Supplied data
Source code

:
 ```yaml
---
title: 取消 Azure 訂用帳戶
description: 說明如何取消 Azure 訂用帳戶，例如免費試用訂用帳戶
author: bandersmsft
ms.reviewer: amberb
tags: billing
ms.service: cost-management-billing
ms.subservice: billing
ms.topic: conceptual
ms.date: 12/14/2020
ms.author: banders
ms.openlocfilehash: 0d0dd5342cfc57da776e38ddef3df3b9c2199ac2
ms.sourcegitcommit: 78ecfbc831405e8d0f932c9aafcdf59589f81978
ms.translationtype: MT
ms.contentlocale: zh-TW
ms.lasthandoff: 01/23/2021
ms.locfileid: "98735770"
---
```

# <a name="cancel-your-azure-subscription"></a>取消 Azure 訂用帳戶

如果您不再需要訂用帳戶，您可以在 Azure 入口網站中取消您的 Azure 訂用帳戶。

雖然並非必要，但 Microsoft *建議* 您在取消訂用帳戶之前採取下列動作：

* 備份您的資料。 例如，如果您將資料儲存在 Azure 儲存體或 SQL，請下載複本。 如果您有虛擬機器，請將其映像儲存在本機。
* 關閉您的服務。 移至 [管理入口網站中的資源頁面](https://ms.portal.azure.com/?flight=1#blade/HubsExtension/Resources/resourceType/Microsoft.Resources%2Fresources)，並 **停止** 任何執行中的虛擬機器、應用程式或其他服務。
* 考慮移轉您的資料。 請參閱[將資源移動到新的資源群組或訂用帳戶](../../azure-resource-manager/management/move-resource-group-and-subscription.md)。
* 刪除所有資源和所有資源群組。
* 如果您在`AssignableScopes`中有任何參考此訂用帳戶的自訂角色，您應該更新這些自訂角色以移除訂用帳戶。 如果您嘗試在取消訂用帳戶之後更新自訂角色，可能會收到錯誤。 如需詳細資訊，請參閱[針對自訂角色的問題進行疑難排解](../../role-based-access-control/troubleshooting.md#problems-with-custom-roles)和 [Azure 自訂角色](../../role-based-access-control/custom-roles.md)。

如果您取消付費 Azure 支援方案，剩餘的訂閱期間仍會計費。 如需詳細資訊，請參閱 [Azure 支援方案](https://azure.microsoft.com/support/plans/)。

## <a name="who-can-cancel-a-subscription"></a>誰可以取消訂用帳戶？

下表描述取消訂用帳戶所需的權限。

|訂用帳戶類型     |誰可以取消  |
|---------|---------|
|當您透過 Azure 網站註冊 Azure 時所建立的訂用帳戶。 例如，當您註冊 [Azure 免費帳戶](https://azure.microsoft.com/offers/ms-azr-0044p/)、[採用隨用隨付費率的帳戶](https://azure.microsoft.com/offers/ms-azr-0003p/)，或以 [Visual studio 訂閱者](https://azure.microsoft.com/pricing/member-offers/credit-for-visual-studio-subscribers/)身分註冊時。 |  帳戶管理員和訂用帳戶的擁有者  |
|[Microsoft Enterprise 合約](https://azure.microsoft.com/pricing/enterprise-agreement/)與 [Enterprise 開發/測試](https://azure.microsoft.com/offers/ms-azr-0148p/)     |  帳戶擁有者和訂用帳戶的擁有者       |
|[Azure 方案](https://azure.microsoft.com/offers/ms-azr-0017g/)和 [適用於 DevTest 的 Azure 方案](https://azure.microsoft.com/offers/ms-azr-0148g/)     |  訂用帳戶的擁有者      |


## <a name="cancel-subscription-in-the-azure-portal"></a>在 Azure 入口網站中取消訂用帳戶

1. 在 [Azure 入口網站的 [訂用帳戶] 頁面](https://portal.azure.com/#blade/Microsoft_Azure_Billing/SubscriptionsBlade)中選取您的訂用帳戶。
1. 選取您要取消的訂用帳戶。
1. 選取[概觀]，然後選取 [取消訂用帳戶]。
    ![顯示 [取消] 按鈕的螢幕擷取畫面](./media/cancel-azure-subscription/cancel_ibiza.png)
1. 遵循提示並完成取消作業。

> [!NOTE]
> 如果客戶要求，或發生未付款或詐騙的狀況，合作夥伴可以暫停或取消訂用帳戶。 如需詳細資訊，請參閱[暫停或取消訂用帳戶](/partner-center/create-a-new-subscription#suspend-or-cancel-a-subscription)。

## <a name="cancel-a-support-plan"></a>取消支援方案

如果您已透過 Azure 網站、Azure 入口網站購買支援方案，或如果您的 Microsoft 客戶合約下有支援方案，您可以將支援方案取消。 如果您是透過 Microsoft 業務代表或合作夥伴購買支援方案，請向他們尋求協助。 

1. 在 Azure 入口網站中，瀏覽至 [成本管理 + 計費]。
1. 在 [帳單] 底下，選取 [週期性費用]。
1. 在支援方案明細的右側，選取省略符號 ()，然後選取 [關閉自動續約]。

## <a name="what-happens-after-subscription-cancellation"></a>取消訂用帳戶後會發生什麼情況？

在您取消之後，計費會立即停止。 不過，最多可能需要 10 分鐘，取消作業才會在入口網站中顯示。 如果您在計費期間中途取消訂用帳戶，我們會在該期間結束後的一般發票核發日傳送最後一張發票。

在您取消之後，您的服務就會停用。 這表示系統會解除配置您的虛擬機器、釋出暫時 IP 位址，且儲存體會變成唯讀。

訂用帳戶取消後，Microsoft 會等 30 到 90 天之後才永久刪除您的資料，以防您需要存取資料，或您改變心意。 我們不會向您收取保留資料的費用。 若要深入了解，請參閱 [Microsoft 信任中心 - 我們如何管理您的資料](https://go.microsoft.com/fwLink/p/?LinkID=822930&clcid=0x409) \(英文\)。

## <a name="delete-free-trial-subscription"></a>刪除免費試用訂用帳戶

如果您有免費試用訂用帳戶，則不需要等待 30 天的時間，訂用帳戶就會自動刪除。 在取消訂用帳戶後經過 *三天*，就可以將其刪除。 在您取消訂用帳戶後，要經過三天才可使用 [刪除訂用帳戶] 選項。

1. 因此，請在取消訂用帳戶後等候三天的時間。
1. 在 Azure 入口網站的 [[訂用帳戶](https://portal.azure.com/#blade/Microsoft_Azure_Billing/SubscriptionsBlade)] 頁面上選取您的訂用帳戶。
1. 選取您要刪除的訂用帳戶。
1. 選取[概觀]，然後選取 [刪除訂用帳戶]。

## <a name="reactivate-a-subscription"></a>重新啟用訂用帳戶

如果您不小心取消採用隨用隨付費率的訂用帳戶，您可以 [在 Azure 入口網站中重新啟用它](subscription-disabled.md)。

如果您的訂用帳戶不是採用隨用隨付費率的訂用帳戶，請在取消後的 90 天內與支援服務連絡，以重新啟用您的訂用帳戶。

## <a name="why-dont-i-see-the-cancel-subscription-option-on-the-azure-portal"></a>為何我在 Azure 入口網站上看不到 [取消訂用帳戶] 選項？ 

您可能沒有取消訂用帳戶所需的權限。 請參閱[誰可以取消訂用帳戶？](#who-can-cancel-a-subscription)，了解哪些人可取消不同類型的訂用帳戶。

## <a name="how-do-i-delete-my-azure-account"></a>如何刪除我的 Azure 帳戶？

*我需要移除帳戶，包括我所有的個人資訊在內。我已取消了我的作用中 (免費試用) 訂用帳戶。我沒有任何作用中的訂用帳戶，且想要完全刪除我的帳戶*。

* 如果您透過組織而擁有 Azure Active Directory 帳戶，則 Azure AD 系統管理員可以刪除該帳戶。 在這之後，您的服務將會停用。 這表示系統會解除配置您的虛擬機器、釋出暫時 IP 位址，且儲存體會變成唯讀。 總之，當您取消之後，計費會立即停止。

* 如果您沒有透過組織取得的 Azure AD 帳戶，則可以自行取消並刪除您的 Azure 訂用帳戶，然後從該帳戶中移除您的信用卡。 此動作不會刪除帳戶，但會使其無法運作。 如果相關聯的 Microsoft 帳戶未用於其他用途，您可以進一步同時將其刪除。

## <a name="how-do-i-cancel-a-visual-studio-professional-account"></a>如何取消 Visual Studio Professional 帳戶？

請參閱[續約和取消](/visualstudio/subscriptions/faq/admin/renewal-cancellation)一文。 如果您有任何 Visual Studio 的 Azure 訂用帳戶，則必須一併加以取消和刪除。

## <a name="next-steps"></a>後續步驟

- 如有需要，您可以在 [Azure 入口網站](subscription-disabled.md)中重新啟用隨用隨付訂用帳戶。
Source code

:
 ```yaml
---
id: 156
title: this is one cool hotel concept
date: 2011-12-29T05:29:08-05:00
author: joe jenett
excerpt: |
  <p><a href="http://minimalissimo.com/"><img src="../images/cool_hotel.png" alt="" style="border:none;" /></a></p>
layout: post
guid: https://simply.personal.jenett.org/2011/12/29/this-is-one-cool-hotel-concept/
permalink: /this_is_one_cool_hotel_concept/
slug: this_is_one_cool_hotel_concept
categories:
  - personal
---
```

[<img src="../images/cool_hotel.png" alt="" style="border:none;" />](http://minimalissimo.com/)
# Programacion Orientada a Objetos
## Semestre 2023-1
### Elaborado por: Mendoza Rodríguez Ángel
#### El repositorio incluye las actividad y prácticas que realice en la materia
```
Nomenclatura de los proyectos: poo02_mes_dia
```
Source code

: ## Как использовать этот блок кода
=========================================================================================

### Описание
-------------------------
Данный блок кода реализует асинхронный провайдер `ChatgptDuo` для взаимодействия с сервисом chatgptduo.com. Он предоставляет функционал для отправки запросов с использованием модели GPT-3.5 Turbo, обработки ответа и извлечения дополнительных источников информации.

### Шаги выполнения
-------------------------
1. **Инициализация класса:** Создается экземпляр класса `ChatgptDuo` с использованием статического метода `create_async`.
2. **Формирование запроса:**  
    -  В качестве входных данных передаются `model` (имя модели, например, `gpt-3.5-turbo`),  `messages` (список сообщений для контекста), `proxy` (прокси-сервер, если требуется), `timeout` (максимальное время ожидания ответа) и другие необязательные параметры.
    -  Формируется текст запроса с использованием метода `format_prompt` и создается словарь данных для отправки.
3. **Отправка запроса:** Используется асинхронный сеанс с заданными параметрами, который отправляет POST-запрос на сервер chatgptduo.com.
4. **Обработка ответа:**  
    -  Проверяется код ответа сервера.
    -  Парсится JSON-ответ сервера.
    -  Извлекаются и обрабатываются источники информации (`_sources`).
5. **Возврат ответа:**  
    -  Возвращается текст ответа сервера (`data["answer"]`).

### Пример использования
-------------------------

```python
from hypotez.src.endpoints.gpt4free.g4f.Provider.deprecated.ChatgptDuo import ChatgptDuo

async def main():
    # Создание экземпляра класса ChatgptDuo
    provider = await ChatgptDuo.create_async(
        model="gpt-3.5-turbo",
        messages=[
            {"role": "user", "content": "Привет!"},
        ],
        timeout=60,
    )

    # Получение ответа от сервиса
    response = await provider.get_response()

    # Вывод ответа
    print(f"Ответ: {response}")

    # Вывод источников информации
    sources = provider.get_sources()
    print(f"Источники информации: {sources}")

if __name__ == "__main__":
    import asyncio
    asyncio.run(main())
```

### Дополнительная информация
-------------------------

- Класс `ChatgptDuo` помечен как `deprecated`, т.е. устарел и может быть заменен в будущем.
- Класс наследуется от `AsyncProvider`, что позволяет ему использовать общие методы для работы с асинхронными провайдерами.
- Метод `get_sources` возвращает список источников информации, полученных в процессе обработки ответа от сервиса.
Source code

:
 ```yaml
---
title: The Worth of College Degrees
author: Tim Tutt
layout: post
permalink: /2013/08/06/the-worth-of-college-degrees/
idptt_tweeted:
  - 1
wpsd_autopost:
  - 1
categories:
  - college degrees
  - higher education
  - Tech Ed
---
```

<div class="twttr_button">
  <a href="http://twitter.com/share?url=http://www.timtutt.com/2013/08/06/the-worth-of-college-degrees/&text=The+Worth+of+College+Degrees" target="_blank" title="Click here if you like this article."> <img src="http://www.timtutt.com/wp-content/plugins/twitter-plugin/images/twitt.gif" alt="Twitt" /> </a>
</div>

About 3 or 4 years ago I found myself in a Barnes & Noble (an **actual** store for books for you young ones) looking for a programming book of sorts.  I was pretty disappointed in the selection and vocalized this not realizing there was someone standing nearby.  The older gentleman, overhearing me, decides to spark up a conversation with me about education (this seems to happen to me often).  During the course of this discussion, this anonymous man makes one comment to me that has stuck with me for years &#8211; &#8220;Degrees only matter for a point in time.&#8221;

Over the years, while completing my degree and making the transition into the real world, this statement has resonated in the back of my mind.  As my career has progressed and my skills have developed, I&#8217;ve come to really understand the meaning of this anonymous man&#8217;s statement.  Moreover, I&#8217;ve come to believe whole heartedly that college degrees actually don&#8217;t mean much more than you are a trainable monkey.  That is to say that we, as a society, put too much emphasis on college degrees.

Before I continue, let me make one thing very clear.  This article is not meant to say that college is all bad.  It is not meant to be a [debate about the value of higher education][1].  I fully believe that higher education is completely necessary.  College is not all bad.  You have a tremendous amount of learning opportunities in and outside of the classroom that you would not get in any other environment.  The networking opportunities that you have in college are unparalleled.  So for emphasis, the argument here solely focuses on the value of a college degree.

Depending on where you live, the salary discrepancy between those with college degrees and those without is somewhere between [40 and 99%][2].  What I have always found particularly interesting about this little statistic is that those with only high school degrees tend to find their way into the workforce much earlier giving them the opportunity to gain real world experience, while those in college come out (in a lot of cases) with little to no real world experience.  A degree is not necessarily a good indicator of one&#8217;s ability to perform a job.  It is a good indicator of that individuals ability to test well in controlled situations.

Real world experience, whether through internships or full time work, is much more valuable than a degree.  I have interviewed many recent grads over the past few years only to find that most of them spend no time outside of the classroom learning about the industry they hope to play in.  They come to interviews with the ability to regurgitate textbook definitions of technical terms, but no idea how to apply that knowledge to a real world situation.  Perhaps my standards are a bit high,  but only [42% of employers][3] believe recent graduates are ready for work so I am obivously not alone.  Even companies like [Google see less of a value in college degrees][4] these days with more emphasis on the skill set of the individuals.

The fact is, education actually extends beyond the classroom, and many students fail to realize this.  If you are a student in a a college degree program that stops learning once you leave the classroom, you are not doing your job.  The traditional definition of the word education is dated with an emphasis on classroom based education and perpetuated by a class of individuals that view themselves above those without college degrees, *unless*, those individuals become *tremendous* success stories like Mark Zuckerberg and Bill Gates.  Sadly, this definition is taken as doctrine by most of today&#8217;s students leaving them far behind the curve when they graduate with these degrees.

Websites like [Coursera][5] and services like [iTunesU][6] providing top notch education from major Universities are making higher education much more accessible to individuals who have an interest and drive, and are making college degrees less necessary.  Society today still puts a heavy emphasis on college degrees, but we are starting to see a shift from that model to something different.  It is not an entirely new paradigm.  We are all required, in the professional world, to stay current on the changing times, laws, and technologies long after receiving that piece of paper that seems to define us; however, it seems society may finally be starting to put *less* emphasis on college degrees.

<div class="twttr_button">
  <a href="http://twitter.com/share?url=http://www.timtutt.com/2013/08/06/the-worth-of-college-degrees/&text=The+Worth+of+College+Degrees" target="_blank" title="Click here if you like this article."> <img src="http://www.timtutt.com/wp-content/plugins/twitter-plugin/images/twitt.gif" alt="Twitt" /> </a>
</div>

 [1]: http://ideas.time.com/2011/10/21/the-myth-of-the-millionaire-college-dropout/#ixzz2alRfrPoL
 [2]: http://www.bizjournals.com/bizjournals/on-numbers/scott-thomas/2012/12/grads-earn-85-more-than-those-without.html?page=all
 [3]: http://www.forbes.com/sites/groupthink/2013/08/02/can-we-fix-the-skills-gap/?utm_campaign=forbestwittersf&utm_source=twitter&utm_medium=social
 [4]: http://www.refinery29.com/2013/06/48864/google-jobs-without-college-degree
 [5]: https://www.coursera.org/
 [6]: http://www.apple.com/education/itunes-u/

What is expected
If a line of the data above contains "jenett", copy it out.

The answer
author: joe jenett
guid: https://simply.personal.jenett.org/2011/12/29/this-is-one-cool-hotel-concept/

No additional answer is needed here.